WHAT IS REQUIRED: Which lines in the records below contain the word "provas"? Copy each of them.

TASK INPUT:
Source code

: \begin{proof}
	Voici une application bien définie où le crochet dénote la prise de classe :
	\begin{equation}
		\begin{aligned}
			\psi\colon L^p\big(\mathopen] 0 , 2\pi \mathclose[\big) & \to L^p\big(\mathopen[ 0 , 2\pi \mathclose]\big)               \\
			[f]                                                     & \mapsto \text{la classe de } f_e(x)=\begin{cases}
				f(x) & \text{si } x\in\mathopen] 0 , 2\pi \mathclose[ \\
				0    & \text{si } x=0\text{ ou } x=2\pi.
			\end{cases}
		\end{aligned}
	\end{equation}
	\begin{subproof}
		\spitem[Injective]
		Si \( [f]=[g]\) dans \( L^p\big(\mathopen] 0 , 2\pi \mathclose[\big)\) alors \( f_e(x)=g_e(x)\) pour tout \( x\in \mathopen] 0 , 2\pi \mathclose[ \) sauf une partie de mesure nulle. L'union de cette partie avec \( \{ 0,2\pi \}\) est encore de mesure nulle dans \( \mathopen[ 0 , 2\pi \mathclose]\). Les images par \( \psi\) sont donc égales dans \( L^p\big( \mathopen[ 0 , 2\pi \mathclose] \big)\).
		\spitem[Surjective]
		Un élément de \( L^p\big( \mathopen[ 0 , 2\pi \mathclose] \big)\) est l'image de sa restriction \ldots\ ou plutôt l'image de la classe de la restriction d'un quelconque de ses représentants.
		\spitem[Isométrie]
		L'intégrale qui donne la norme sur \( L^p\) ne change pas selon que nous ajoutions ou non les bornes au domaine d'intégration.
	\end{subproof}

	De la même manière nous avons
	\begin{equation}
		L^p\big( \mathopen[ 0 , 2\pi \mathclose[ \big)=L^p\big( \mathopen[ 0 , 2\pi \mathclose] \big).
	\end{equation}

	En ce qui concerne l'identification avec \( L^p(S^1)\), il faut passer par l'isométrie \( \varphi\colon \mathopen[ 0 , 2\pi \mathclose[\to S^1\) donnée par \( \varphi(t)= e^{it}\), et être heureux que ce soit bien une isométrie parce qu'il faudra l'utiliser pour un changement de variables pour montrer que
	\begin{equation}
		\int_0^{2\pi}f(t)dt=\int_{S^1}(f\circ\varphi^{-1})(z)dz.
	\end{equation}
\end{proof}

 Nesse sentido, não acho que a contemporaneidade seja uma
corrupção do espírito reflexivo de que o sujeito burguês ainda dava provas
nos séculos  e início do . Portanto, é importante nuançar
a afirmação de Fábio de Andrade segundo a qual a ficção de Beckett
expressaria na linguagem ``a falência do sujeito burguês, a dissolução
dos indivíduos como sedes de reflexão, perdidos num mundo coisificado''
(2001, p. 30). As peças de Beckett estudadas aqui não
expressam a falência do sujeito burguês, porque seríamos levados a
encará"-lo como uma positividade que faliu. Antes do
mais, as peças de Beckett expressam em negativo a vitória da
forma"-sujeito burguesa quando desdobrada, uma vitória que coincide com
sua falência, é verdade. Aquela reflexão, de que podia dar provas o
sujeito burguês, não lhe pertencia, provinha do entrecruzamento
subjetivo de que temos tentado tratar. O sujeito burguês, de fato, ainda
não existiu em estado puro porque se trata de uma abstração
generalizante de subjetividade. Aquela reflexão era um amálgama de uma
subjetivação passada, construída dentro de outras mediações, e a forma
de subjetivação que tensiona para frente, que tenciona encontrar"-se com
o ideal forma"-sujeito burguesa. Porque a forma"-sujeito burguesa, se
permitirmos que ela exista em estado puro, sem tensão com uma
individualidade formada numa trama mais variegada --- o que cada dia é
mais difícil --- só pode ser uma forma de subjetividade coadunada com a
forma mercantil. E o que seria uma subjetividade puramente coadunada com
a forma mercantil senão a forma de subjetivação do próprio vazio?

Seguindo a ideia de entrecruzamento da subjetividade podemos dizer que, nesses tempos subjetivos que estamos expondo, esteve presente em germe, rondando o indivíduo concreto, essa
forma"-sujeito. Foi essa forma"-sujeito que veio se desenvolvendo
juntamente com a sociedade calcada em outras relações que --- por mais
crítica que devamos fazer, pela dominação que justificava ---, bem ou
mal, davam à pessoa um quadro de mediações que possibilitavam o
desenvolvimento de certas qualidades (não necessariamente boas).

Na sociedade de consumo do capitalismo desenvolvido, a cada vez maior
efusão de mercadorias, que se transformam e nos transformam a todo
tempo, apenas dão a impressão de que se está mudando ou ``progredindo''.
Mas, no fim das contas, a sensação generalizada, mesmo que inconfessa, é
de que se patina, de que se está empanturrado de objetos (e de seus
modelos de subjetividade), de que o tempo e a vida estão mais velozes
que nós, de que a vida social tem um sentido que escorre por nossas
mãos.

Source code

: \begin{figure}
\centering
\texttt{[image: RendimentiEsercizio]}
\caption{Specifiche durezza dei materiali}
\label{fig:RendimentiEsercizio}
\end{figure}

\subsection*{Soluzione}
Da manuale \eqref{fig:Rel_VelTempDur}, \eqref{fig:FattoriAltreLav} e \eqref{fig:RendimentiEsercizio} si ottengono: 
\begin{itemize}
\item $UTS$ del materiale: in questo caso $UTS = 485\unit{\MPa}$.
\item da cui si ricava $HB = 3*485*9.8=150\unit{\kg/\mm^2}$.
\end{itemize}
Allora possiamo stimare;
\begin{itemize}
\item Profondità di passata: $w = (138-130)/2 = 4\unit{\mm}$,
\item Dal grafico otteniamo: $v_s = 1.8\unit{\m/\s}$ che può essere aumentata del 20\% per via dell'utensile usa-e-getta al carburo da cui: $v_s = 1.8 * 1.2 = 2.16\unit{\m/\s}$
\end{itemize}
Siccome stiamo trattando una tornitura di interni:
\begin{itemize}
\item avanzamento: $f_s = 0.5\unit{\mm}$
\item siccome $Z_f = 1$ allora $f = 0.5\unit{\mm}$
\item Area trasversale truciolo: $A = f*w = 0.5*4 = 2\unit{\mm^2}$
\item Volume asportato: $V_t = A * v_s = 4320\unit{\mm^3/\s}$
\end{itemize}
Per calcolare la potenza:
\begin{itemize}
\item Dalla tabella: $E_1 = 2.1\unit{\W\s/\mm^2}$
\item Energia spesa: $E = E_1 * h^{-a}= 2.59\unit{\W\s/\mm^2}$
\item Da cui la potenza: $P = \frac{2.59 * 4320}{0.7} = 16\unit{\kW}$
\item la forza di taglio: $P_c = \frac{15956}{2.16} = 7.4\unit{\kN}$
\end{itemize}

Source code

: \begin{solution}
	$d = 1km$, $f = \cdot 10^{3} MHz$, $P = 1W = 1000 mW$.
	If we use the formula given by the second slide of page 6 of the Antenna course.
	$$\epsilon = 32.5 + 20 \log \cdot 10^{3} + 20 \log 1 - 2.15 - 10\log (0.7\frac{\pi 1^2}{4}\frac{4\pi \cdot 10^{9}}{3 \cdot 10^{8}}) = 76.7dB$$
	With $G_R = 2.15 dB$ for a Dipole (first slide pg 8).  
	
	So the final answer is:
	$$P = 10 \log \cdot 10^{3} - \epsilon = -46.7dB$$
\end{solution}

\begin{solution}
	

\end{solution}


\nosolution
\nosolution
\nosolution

OUTPUT:
corrupção do espírito reflexivo de que o sujeito burguês ainda dava provas
sua falência, é verdade. Aquela reflexão, de que podia dar provas o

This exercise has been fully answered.